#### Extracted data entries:

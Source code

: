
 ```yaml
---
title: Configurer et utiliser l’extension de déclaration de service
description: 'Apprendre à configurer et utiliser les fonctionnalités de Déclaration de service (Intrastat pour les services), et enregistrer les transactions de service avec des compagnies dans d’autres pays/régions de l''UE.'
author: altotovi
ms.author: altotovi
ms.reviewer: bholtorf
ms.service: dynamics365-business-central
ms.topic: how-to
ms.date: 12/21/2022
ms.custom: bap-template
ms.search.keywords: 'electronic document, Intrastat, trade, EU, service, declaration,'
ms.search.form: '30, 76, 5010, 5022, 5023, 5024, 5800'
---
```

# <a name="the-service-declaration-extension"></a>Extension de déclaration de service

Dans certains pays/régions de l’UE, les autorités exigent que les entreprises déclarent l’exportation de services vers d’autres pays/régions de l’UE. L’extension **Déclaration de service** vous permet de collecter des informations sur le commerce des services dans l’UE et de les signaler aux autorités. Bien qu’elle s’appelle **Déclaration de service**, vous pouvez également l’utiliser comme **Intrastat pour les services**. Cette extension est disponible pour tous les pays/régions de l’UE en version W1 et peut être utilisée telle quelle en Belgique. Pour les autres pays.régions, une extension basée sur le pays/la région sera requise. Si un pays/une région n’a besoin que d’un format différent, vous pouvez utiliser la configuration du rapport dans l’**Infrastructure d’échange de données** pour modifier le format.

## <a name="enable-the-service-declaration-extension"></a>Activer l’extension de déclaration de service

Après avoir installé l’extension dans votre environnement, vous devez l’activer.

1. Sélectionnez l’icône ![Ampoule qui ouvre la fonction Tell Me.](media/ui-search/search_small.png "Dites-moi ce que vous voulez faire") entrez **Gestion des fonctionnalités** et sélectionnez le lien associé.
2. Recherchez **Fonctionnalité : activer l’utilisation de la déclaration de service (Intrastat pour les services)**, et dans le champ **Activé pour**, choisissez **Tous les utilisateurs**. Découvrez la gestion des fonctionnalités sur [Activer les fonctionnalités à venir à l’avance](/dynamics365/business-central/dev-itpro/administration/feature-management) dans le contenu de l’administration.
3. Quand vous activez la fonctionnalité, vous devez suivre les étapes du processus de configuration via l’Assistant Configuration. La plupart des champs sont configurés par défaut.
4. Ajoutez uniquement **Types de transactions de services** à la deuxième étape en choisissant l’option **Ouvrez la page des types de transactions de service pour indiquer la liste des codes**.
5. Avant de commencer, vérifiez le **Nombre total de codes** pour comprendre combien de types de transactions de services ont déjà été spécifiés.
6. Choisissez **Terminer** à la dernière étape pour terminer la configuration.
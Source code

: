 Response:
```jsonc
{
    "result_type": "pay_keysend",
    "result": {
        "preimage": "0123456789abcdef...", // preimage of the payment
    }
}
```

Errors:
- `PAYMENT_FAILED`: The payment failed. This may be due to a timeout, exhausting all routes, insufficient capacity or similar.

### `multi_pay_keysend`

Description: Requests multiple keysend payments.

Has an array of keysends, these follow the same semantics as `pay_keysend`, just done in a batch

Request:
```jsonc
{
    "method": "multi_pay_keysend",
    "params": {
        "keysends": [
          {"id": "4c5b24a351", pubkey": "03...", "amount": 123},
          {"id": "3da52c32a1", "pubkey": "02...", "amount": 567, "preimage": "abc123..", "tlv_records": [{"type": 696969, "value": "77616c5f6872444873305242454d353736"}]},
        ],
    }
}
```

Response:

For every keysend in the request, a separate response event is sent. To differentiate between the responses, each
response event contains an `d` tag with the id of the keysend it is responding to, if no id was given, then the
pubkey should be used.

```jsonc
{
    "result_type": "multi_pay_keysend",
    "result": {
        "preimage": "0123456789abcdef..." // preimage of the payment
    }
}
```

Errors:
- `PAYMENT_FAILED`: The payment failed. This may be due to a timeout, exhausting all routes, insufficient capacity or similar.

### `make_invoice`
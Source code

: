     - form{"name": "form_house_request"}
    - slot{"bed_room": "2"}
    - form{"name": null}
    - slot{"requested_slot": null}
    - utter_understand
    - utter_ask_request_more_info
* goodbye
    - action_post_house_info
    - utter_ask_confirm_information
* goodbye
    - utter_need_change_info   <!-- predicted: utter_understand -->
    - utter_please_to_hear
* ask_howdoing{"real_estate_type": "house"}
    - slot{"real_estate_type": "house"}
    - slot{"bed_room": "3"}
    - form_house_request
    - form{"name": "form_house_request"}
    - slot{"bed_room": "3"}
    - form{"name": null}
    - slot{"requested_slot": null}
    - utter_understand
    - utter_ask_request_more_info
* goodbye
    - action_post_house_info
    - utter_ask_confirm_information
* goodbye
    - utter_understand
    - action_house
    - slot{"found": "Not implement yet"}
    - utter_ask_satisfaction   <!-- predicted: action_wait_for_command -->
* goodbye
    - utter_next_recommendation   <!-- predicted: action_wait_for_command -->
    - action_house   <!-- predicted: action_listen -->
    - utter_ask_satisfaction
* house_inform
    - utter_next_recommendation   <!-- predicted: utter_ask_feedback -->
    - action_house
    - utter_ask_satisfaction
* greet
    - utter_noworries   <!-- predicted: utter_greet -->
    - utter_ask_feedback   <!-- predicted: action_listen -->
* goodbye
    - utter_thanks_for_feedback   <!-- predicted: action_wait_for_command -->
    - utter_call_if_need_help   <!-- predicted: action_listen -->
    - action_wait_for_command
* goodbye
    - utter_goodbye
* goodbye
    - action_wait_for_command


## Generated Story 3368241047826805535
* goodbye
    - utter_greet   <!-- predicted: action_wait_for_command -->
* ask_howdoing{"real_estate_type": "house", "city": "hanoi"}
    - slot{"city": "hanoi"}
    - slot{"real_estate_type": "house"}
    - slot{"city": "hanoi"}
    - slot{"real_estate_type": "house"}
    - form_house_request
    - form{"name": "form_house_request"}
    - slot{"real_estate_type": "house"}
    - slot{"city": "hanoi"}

--

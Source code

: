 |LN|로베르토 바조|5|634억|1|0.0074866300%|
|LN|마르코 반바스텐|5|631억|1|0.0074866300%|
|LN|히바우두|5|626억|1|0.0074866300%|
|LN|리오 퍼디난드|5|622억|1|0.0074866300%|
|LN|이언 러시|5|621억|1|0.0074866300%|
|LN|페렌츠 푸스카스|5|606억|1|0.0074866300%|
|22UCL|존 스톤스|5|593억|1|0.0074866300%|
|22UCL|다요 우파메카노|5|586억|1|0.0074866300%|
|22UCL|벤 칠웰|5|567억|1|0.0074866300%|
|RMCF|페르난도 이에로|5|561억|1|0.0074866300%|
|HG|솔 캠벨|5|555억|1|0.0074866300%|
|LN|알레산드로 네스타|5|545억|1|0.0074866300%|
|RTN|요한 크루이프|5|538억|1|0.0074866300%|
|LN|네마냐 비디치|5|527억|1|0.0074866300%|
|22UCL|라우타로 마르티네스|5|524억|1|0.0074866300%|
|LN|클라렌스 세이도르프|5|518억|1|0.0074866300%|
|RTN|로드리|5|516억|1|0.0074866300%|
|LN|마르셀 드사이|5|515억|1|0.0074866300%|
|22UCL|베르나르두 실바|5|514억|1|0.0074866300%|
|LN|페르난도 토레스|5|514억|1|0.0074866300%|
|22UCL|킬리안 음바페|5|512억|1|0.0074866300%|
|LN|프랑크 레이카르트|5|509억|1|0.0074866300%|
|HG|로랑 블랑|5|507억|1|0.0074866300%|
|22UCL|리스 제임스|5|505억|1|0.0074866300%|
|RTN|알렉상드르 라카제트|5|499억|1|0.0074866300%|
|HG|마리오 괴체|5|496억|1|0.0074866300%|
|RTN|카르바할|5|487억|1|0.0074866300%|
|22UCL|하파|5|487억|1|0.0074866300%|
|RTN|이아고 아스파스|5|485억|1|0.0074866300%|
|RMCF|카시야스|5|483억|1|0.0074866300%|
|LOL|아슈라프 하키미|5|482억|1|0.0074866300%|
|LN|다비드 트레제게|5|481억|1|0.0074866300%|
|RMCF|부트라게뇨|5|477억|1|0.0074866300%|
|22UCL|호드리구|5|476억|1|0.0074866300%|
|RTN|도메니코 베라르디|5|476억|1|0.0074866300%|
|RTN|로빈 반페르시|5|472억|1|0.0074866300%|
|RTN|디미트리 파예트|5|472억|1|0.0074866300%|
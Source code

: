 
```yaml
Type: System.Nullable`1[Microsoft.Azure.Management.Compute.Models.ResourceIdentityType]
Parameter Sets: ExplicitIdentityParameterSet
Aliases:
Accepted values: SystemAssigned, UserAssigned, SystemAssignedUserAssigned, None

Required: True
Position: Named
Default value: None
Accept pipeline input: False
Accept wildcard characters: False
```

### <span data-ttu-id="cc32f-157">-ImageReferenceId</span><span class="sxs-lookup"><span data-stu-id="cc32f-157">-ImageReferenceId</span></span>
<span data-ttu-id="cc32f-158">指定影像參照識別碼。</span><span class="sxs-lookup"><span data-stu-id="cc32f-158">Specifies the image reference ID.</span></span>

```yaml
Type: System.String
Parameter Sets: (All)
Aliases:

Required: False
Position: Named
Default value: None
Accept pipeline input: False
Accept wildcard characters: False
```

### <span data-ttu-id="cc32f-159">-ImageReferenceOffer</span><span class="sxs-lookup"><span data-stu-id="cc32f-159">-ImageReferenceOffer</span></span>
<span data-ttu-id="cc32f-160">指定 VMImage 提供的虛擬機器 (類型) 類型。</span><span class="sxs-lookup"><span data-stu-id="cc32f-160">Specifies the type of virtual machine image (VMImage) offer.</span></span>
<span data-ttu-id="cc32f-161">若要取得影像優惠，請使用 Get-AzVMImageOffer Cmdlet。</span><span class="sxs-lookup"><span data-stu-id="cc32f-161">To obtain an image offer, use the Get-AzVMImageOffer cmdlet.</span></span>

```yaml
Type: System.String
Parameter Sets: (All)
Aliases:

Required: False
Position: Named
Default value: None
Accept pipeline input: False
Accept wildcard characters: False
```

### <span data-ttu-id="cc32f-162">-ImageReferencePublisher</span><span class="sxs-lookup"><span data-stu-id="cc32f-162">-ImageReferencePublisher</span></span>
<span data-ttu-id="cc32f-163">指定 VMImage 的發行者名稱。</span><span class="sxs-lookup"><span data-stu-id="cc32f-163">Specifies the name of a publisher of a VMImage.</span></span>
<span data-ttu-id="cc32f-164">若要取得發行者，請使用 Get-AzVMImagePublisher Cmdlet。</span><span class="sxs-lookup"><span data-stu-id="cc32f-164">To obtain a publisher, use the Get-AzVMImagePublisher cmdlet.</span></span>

--

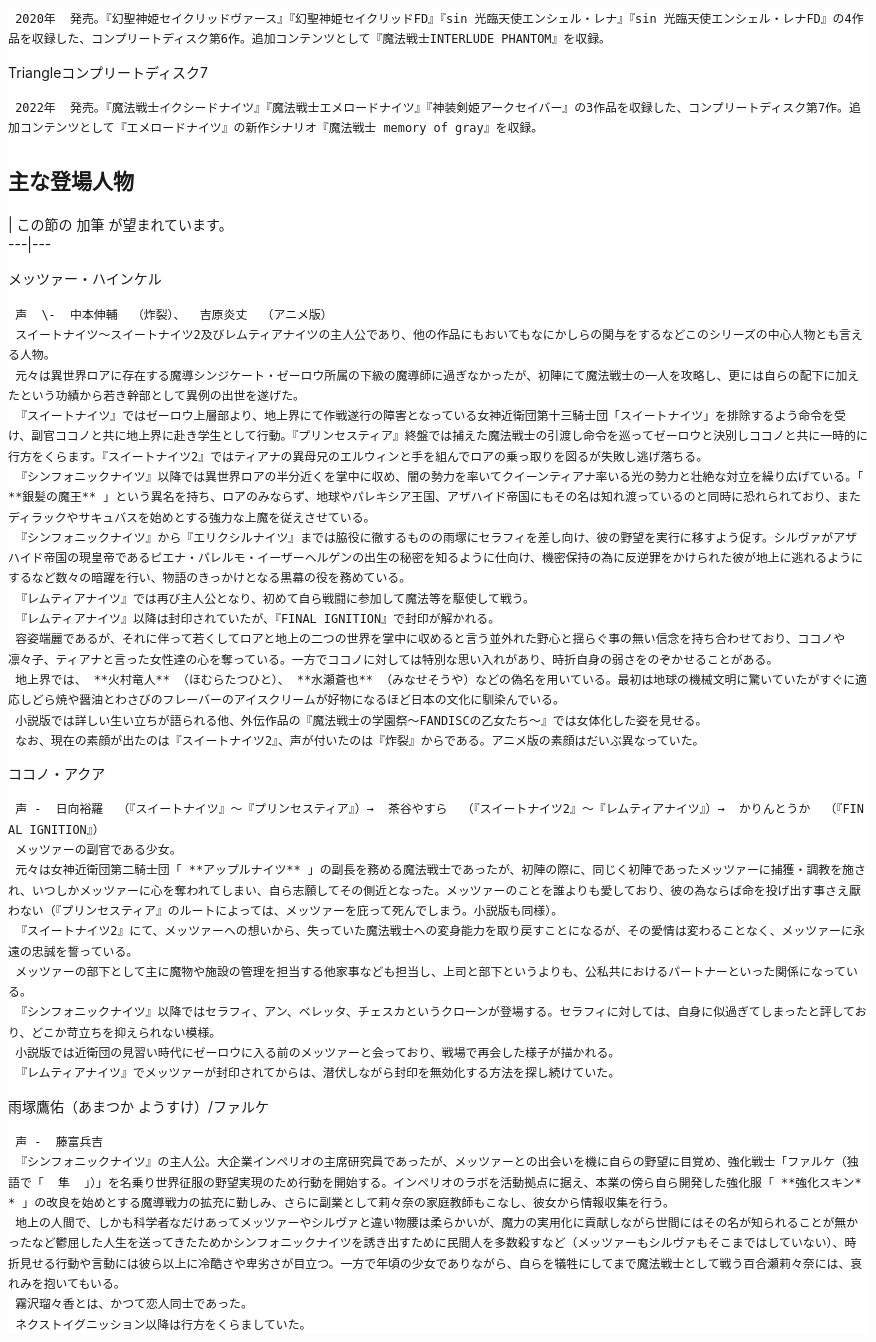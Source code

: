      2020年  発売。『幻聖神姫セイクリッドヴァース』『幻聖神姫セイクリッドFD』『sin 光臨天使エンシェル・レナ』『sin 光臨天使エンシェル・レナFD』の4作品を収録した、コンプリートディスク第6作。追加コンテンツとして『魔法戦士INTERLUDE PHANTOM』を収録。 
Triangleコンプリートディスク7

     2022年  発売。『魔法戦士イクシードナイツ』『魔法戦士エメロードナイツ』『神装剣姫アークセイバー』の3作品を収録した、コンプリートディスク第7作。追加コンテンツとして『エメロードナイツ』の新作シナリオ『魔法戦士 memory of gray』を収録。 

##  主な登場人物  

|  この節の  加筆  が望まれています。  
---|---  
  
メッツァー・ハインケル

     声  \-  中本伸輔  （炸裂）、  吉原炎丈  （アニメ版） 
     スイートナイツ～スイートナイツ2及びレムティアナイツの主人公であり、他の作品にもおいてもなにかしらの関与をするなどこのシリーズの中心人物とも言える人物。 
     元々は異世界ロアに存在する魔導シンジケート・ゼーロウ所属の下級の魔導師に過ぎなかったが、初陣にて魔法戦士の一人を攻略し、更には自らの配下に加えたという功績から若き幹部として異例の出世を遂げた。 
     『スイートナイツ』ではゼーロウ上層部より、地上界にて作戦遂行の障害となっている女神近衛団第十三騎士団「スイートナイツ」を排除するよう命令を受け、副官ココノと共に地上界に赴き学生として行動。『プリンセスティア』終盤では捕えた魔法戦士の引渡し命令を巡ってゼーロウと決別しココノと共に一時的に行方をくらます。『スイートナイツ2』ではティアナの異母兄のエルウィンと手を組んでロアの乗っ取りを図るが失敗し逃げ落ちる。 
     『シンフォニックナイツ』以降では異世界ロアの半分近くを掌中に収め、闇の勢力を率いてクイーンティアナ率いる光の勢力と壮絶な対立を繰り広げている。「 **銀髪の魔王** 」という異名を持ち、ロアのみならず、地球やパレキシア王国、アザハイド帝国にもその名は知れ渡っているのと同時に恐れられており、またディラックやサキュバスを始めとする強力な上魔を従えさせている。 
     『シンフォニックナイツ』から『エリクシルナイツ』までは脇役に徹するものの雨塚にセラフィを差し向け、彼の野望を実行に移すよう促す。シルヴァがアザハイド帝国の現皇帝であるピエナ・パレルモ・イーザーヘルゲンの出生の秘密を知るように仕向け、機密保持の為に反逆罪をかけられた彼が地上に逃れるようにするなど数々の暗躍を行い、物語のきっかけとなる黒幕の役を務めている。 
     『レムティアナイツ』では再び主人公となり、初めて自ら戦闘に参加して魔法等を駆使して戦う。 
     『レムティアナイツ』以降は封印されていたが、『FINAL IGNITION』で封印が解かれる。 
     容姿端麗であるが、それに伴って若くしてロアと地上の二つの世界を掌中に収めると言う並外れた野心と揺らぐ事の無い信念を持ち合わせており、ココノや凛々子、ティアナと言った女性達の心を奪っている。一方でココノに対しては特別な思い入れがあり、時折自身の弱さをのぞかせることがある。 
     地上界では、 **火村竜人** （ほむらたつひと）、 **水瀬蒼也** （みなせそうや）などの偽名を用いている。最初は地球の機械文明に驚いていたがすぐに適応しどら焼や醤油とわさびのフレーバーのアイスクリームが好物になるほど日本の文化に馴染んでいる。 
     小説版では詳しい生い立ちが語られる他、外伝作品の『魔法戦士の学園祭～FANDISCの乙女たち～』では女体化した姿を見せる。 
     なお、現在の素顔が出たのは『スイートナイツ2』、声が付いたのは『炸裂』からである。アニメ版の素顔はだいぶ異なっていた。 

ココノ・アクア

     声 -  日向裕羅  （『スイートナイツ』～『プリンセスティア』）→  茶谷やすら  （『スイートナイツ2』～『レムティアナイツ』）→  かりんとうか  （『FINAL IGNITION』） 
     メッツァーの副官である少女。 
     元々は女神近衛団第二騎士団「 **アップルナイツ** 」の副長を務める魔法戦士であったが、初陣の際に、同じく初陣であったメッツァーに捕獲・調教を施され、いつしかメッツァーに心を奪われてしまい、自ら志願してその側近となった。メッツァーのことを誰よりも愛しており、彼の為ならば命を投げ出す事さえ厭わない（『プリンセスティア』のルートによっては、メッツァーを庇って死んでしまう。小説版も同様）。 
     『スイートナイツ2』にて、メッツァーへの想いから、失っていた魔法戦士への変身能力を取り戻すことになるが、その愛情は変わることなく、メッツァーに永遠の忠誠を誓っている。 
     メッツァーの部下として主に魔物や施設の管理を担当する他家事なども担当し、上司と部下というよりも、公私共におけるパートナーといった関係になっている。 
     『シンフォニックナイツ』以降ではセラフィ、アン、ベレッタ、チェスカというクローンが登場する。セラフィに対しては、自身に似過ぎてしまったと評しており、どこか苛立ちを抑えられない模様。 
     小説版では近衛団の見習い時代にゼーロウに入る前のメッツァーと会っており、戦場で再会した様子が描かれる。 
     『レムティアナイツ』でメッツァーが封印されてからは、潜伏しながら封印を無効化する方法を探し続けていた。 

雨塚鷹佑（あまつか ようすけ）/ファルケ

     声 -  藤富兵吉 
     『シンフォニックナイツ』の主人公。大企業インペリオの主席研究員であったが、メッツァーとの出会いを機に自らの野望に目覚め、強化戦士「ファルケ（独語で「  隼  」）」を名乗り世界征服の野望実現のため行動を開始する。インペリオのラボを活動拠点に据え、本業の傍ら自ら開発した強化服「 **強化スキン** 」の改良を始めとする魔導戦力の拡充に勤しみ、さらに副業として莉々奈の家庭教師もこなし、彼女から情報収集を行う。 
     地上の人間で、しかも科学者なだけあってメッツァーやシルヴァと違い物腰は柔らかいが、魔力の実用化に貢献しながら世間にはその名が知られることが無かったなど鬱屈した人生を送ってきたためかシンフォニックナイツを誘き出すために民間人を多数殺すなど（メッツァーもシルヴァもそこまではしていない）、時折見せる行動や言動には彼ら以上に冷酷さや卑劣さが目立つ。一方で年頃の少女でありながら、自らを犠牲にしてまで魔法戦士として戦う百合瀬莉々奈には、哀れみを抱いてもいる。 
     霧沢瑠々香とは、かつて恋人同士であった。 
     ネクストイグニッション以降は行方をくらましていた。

#### ABOUT THIS TASK:
Using the data above, count the lines where "altotovi" appears. Reply with the number only.

#### ANSWER TO THIS EXERCISE:
2